Return the material below exactly, but only from the line with "# /sbin/ldconfig" through the line with "#### Logo with Icon", and without its pictures.

==================================================

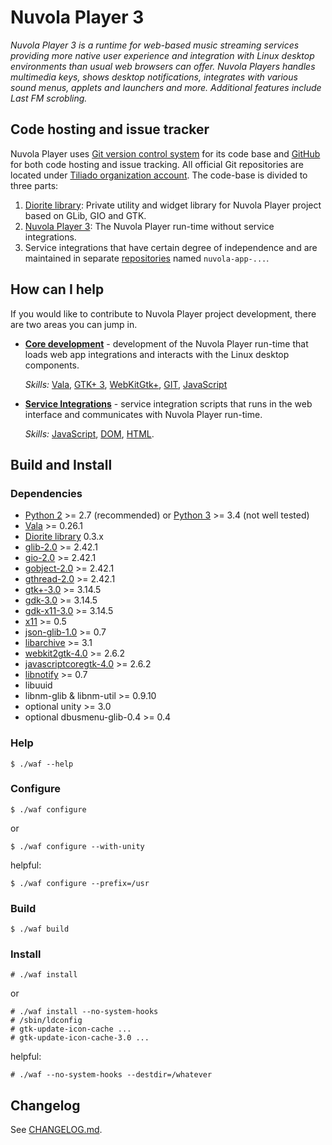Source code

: Nuvola Player 3
===============

*Nuvola Player 3 is a runtime for web-based music streaming services providing more native user
experience and integration with Linux desktop environments than usual web browsers can offer.
Nuvola Players handles multimedia keys, shows desktop notifications, integrates with various sound
menus, applets and launchers and more. Additional features include Last FM scrobling.*


Code hosting and issue tracker
------------------------------

Nuvola Player uses [Git version control system][2] for its code base and [GitHub][3] for
both code hosting and issue tracking. All official Git repositories are located under
[Tiliado organization account](https://github.com/tiliado). The code-base is divided to three parts:

 1. [Diorite library](https://github.com/tiliado/diorite): Private utility and widget library for
    Nuvola Player project based on GLib, GIO and GTK.
 2. [Nuvola Player 3](https://github.com/tiliado/nuvolaplayer): The Nuvola Player run-time without
    service integrations.
 3. Service integrations that have certain degree of independence and are maintained in separate
    [repositories](https://github.com/tiliado) named ``nuvola-app-...``.

[2]: http://git-scm.com/
[3]: https://github.com


How can I help
--------------

If you would like to contribute to Nuvola Player project development, there are two areas you can
jump in.

  * [**Core development**][4] - development of the Nuvola Player run-time that loads web app
    integrations and interacts with the Linux desktop components.
    
    *Skills:*
    [Vala](https://wiki.gnome.org/Projects/Vala),
    [GTK+ 3](http://www.gtk.org/),
    [WebKitGtk+](http://webkitgtk.org/),
    [GIT](http://git-scm.com/),
    [JavaScript](https://developer.mozilla.org/en/docs/Web/JavaScript)

  * [**Service Integrations**][5] - service integration scripts that runs in the web
    interface and communicates with Nuvola Player run-time.
    
    *Skills:*
    [JavaScript](https://developer.mozilla.org/en/docs/Web/JavaScript),
    [DOM](https://developer.mozilla.org/en-US/docs/Web/API/Document_Object_Model),
    [HTML](https://developer.mozilla.org/en-US/docs/Web/HTML).

[4]: http://tiliado.github.io/nuvolaplayer/development/core.html
[5]: http://tiliado.github.io/nuvolaplayer/development/apps.html

Build and Install
-----------------

### Dependencies

  * [Python 2](http://python.org) >= 2.7 (recommended)
    or [Python 3](http://python.org) >= 3.4 (not well tested)
  * [Vala](https://wiki.gnome.org/Projects/Vala) >= 0.26.1
  * [Diorite library](https://github.com/tiliado/diorite) 0.3.x
  * [glib-2.0](https://wiki.gnome.org/Projects/GLib) >= 2.42.1
  * [gio-2.0](https://wiki.gnome.org/Projects/GLib) >= 2.42.1
  * [gobject-2.0](https://wiki.gnome.org/Projects/GLib) >= 2.42.1
  * [gthread-2.0](https://wiki.gnome.org/Projects/GLib) >= 2.42.1
  * [gtk+-3.0](http://www.gtk.org/) >= 3.14.5
  * [gdk-3.0](http://www.gtk.org/) >= 3.14.5
  * [gdk-x11-3.0](http://www.gtk.org/) >= 3.14.5
  * [x11](http://www.x.org/wiki/) >= 0.5
  * [json-glib-1.0](https://wiki.gnome.org/Projects/JsonGlib) >= 0.7
  * [libarchive](http://www.libarchive.org/) >= 3.1
  * [webkit2gtk-4.0](http://webkitgtk.org/) >= 2.6.2 
  * [javascriptcoregtk-4.0](http://webkitgtk.org/) >= 2.6.2
  * [libnotify](https://git.gnome.org/browse/libnotify/) >= 0.7
  * libuuid
  * libnm-glib & libnm-util >= 0.9.10
  * optional unity >= 3.0
  * optional dbusmenu-glib-0.4 >= 0.4

### Help

    $ ./waf --help

### Configure

    $ ./waf configure
    
or
    
    $ ./waf configure --with-unity
    
helpful:
    
    $ ./waf configure --prefix=/usr

### Build

    $ ./waf build

### Install

    # ./waf install
    
or
    
    # ./waf install --no-system-hooks
    # /sbin/ldconfig
    # gtk-update-icon-cache ...
    # gtk-update-icon-cache-3.0 ...
    
helpful:

    # ./waf --no-system-hooks --destdir=/whatever

Changelog
---------

See [CHANGELOG.md](./CHANGELOG.md).

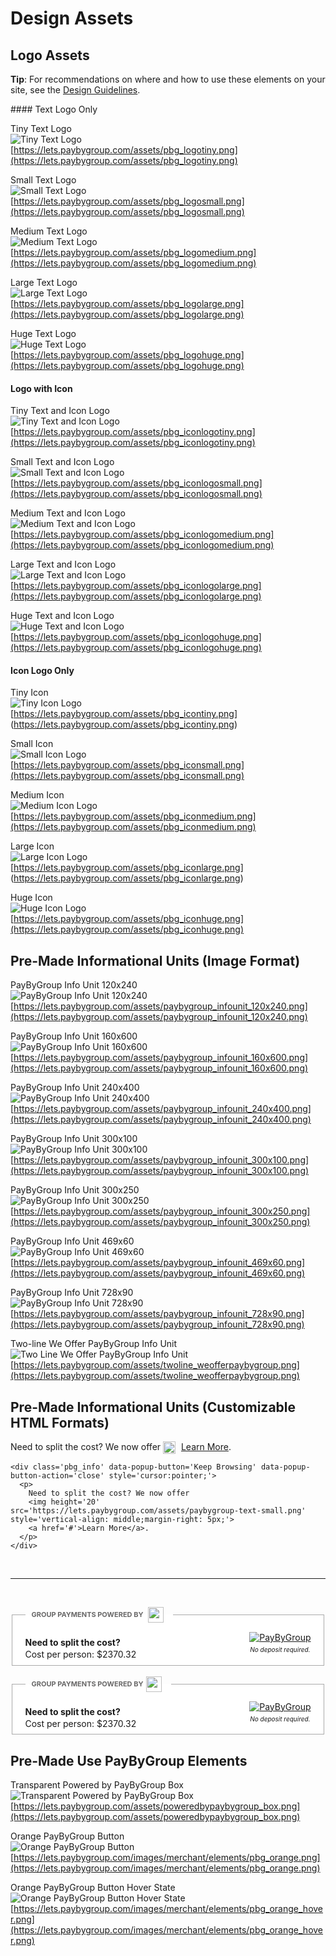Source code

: # Design Assets
## Logo Assets

<div class="alert tip">
  <p><strong>Tip</strong>: For recommendations on where and how to use these elements on your site, see the <a href="/design_guidelines">Design Guidelines</a>.</p>
</div>
#### Text Logo Only

Tiny Text Logo<br>
![Tiny Text Logo](https://lets.paybygroup.com/assets/pbg_logotiny.png)<br>
[https://lets.paybygroup.com/assets/pbg_logotiny.png](https://lets.paybygroup.com/assets/pbg_logotiny.png)

Small Text Logo<br>
![Small Text Logo](https://lets.paybygroup.com/assets/pbg_logosmall.png)<br>
[https://lets.paybygroup.com/assets/pbg_logosmall.png](https://lets.paybygroup.com/assets/pbg_logosmall.png)

Medium Text Logo<br>
![Medium Text Logo](https://lets.paybygroup.com/assets/pbg_logomedium.png)<br>
[https://lets.paybygroup.com/assets/pbg_logomedium.png](https://lets.paybygroup.com/assets/pbg_logomedium.png)

Large Text Logo<br>
![Large Text Logo](https://lets.paybygroup.com/assets/pbg_logolarge.png)<br>
[https://lets.paybygroup.com/assets/pbg_logolarge.png](https://lets.paybygroup.com/assets/pbg_logolarge.png)

Huge Text Logo<br>
![Huge Text Logo](https://lets.paybygroup.com/assets/pbg_logohuge.png)<br>
[https://lets.paybygroup.com/assets/pbg_logohuge.png](https://lets.paybygroup.com/assets/pbg_logohuge.png)

#### Logo with Icon

Tiny Text and Icon Logo<br>
![Tiny Text and Icon Logo](https://lets.paybygroup.com/assets/pbg_iconlogotiny.png)<br>
[https://lets.paybygroup.com/assets/pbg_iconlogotiny.png](https://lets.paybygroup.com/assets/pbg_iconlogotiny.png)

Small Text and Icon Logo<br>
![Small Text and Icon Logo](https://lets.paybygroup.com/assets/pbg_iconlogosmall.png)<br>
[https://lets.paybygroup.com/assets/pbg_iconlogosmall.png](https://lets.paybygroup.com/assets/pbg_iconlogosmall.png)

Medium Text and Icon Logo<br>
![Medium Text and Icon Logo](https://lets.paybygroup.com/assets/pbg_iconlogomedium.png)<br>
[https://lets.paybygroup.com/assets/pbg_iconlogomedium.png](https://lets.paybygroup.com/assets/pbg_iconlogomedium.png)

Large Text and Icon Logo<br>
![Large Text and Icon Logo](https://lets.paybygroup.com/assets/pbg_iconlogolarge.png)<br>
[https://lets.paybygroup.com/assets/pbg_iconlogolarge.png](https://lets.paybygroup.com/assets/pbg_iconlogolarge.png)

Huge Text and Icon Logo<br>
![Huge Text and Icon Logo](https://lets.paybygroup.com/assets/pbg_iconlogohuge.png)<br>
[https://lets.paybygroup.com/assets/pbg_iconlogohuge.png](https://lets.paybygroup.com/assets/pbg_iconlogohuge.png)

#### Icon Logo Only

Tiny Icon<br>
![Tiny Icon Logo](https://lets.paybygroup.com/assets/pbg_icontiny.png)<br>
[https://lets.paybygroup.com/assets/pbg_icontiny.png] (https://lets.paybygroup.com/assets/pbg_icontiny.png)

Small Icon<br>
![Small Icon Logo](https://lets.paybygroup.com/assets/pbg_iconsmall.png)<br>
[https://lets.paybygroup.com/assets/pbg_iconsmall.png](https://lets.paybygroup.com/assets/pbg_iconsmall.png)

Medium Icon<br>
![Medium Icon Logo](https://lets.paybygroup.com/assets/pbg_iconmedium.png)<br>
[https://lets.paybygroup.com/assets/pbg_iconmedium.png](https://lets.paybygroup.com/assets/pbg_iconmedium.png)

Large Icon<br>
![Large Icon Logo](https://lets.paybygroup.com/assets/pbg_iconlarge.png)<br>
[https://lets.paybygroup.com/assets/pbg_iconlarge.png] (https://lets.paybygroup.com/assets/pbg_iconlarge.png)

Huge Icon<br>
![Huge Icon Logo](https://lets.paybygroup.com/assets/pbg_iconhuge.png)<br>
[https://lets.paybygroup.com/assets/pbg_iconhuge.png](https://lets.paybygroup.com/assets/pbg_iconhuge.png)

## Pre-Made Informational Units (Image Format)

PayByGroup Info Unit 120x240<br>
![PayByGroup Info Unit 120x240](https://lets.paybygroup.com/assets/paybygroup_infounit_120x240.png)<br>
[https://lets.paybygroup.com/assets/paybygroup_infounit_120x240.png](https://lets.paybygroup.com/assets/paybygroup_infounit_120x240.png)

PayByGroup Info Unit 160x600<br>
![PayByGroup Info Unit 160x600](https://lets.paybygroup.com/assets/paybygroup_infounit_160x600.png)<br>
[https://lets.paybygroup.com/assets/paybygroup_infounit_160x600.png](https://lets.paybygroup.com/assets/paybygroup_infounit_160x600.png)

PayByGroup Info Unit 240x400<br>
![PayByGroup Info Unit 240x400](https://lets.paybygroup.com/assets/paybygroup_infounit_240x400.png)<br>
[https://lets.paybygroup.com/assets/paybygroup_infounit_240x400.png](https://lets.paybygroup.com/assets/paybygroup_infounit_240x400.png)

PayByGroup Info Unit 300x100<br>
![PayByGroup Info Unit 300x100](https://lets.paybygroup.com/assets/paybygroup_infounit_300x100.png)<br>
[https://lets.paybygroup.com/assets/paybygroup_infounit_300x100.png](https://lets.paybygroup.com/assets/paybygroup_infounit_300x100.png)

PayByGroup Info Unit 300x250<br>
![PayByGroup Info Unit 300x250](https://lets.paybygroup.com/assets/paybygroup_infounit_300x250.png)<br>
[https://lets.paybygroup.com/assets/paybygroup_infounit_300x250.png](https://lets.paybygroup.com/assets/paybygroup_infounit_300x250.png)

PayByGroup Info Unit 469x60<br>
![PayByGroup Info Unit 469x60](https://lets.paybygroup.com/assets/paybygroup_infounit_469x60.png)<br>
[https://lets.paybygroup.com/assets/paybygroup_infounit_469x60.png](https://lets.paybygroup.com/assets/paybygroup_infounit_469x60.png)

PayByGroup Info Unit 728x90<br>
![PayByGroup Info Unit 728x90](https://lets.paybygroup.com/assets/paybygroup_infounit_728x90.png)<br>
[https://lets.paybygroup.com/assets/paybygroup_infounit_728x90.png](https://lets.paybygroup.com/assets/paybygroup_infounit_728x90.png)

Two-line We Offer PayByGroup Info Unit<br>
![Two Line We Offer PayByGroup Info Unit](https://lets.paybygroup.com/assets/twoline_weofferpaybygroup.png)<br>
[https://lets.paybygroup.com/assets/twoline_weofferpaybygroup.png](https://lets.paybygroup.com/assets/twoline_weofferpaybygroup.png)

## Pre-Made Informational Units (Customizable HTML Formats)

<div class='pbg_info' data-popup-button='Keep Browsing' data-popup-button-action='close' style='cursor:pointer;'>
<p>
Need to split the cost? We now offer
<img height='20' src='https://lets.paybygroup.com/assets/paybygroup-text-small.png' style='vertical-align: middle;margin-right: 5px;'>
<a href='#'>Learn More</a>.
</p>
</div>

    <div class='pbg_info' data-popup-button='Keep Browsing' data-popup-button-action='close' style='cursor:pointer;'>
      <p>
        Need to split the cost? We now offer
        <img height='20' src='https://lets.paybygroup.com/assets/paybygroup-text-small.png' style='vertical-align: middle;margin-right: 5px;'>
        <a href='#'>Learn More</a>.
      </p>
    </div>

<br><hr><br>
<div class="pbg_info_box">                    <fieldset style="border: 1px solid #aaaaaa;background-color: #FFF;">                      <legend style="margin-left: 10px;padding-left: 10px;padding-right: 10px;font-weight: bold;color: rgb(105, 104, 104);font-size: 11px;">                        GROUP PAYMENTS POWERED BY                         <img height="25" src="http://lets.paybygroup.com/assets/paybygroup-logo-small.png" style="vertical-align: middle;margin-right: 5px;margin-left: 5px;">                      </legend>                      <div class="calculation" style="padding: 10px;">                        <div class="left" style="float:left;line-height:5px;">                          <p style="font-weight: bold;">Need to split the cost?</p>                          <p style="display: inline;">Cost per person: $<span id="cost_per_person">2370.32</span></p>                        </div>                        <div class="right" style="float:right;">                          <a href="#" id="pbg_button" data-popup-button="Continue" data-popup-button-action="to_pbg" class="pbg_info" data-popup-id="#pbg_info_popup"><img src="https://lets.paybygroup.com/images/merchant/elements/pbg_orange.png" alt="PayByGroup" style="width: auto; height: auto;"></a>                          <p style="font-style: italic;margin-top: 5px;font-size: 10px;text-align: center;">No deposit required.</p>                        </div>                        <div class="clear"></div>                      </div>                    </fieldset>                  </div>

<br>
    <div class="pbg_info_box">
      <fieldset style="border: 1px solid #aaaaaa;background-color: #FFF;">
        <legend style="margin-left: 10px;padding-left: 10px;padding-right: 10px;font-weight: bold;color: rgb(105, 104, 104);font-size: 11px;">
          GROUP PAYMENTS POWERED BY<img height="25" src="http://lets.paybygroup.com/assets/paybygroup-logo-small.png" style="vertical-align: middle;margin-right: 5px;margin-left: 5px;">
        </legend>
        <div class="calculation" style="padding: 10px;">
          <div class="left" style="float:left;line-height:5px;">
            <p style="font-weight: bold;">Need to split the cost?</p>
            <p style="display: inline;">Cost per person: $<span id="cost_per_person">2370.32</span></p>
          </div>
          <div class="right" style="float:right;">
            <a href="#" id="pbg_button" data-popup-button="Continue" data-popup-button-action="to_pbg" class="pbg_info" data-popup-id="#pbg_info_popup">
              <img src="https://lets.paybygroup.com/images/merchant/elements/pbg_orange.png" alt="PayByGroup" style="width: auto; height: auto;">
            </a>
            <p style="font-style: italic;margin-top: 5px;font-size: 10px;text-align: center;">No deposit required.</p>
          </div>
          <div class="clear"></div>
        </div>
      </fieldset>
    </div>

## Pre-Made Use PayByGroup Elements

Transparent Powered by PayByGroup Box<br>
![Transparent Powered by PayByGroup Box](https://lets.paybygroup.com/assets/poweredbypaybygroup_box.png)<br>
[https://lets.paybygroup.com/assets/poweredbypaybygroup_box.png](https://lets.paybygroup.com/assets/poweredbypaybygroup_box.png)

Orange PayByGroup Button<br>
![Orange PayByGroup Button](https://lets.paybygroup.com/images/merchant/elements/pbg_orange.png)<br>
[https://lets.paybygroup.com/images/merchant/elements/pbg_orange.png](https://lets.paybygroup.com/images/merchant/elements/pbg_orange.png)

Orange PayByGroup Button Hover State<br>
![Orange PayByGroup Button Hover State](https://lets.paybygroup.com/images/merchant/elements/pbg_orange_hover.png)<br>
[https://lets.paybygroup.com/images/merchant/elements/pbg_orange_hover.png](https://lets.paybygroup.com/images/merchant/elements/pbg_orange_hover.png)




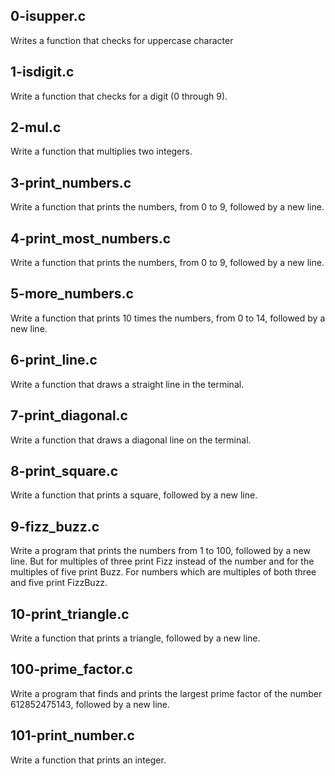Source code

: ## 0-isupper.c

Writes a function that checks for uppercase character

## 1-isdigit.c 

Write a function that checks for a digit (0 through 9).

## 2-mul.c 

Write a function that multiplies two integers.

## 3-print_numbers.c 

Write a function that prints the numbers, from 0 to 9, followed by a new line.

## 4-print_most_numbers.c 

Write a function that prints the numbers, from 0 to 9, followed by a new line.

## 5-more_numbers.c 

Write a function that prints 10 times the numbers, from 0 to 14, followed by a new line.

## 6-print_line.c

Write a function that draws a straight line in the terminal.

## 7-print_diagonal.c 

Write a function that draws a diagonal line on the terminal.

## 8-print_square.c 

Write a function that prints a square, followed by a new line.

## 9-fizz_buzz.c

Write a program that prints the numbers from 1 to 100, followed by a new line. But for multiples of three print Fizz instead of the number and for the multiples of five print Buzz. For numbers which are multiples of both three and five print FizzBuzz.

## 10-print_triangle.c 

Write a function that prints a triangle, followed by a new line.

## 100-prime_factor.c 

Write a program that finds and prints the largest prime factor of the number 612852475143, followed by a new line.

## 101-print_number.c 

Write a function that prints an integer.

==================================================

_ANSWER AREA_.
    # /sbin/ldconfig
    # gtk-update-icon-cache ...
    # gtk-update-icon-cache-3.0 ...
    
helpful:

    # ./waf --no-system-hooks --destdir=/whatever

Changelog
---------

See [CHANGELOG.md](./CHANGELOG.md).

Source code

: # Design Assets
## Logo Assets

<div class="alert tip">
  <p><strong>Tip</strong>: For recommendations on where and how to use these elements on your site, see the <a href="/design_guidelines">Design Guidelines</a>.</p>
</div>
#### Text Logo Only

Tiny Text Logo<br>
![Tiny Text Logo](https://lets.paybygroup.com/assets/pbg_logotiny.png)<br>
[https://lets.paybygroup.com/assets/pbg_logotiny.png](https://lets.paybygroup.com/assets/pbg_logotiny.png)

Small Text Logo<br>
![Small Text Logo](https://lets.paybygroup.com/assets/pbg_logosmall.png)<br>
[https://lets.paybygroup.com/assets/pbg_logosmall.png](https://lets.paybygroup.com/assets/pbg_logosmall.png)

Medium Text Logo<br>
![Medium Text Logo](https://lets.paybygroup.com/assets/pbg_logomedium.png)<br>
[https://lets.paybygroup.com/assets/pbg_logomedium.png](https://lets.paybygroup.com/assets/pbg_logomedium.png)

Large Text Logo<br>
![Large Text Logo](https://lets.paybygroup.com/assets/pbg_logolarge.png)<br>
[https://lets.paybygroup.com/assets/pbg_logolarge.png](https://lets.paybygroup.com/assets/pbg_logolarge.png)

Huge Text Logo<br>
![Huge Text Logo](https://lets.paybygroup.com/assets/pbg_logohuge.png)<br>
[https://lets.paybygroup.com/assets/pbg_logohuge.png](https://lets.paybygroup.com/assets/pbg_logohuge.png)

#### Logo with Icon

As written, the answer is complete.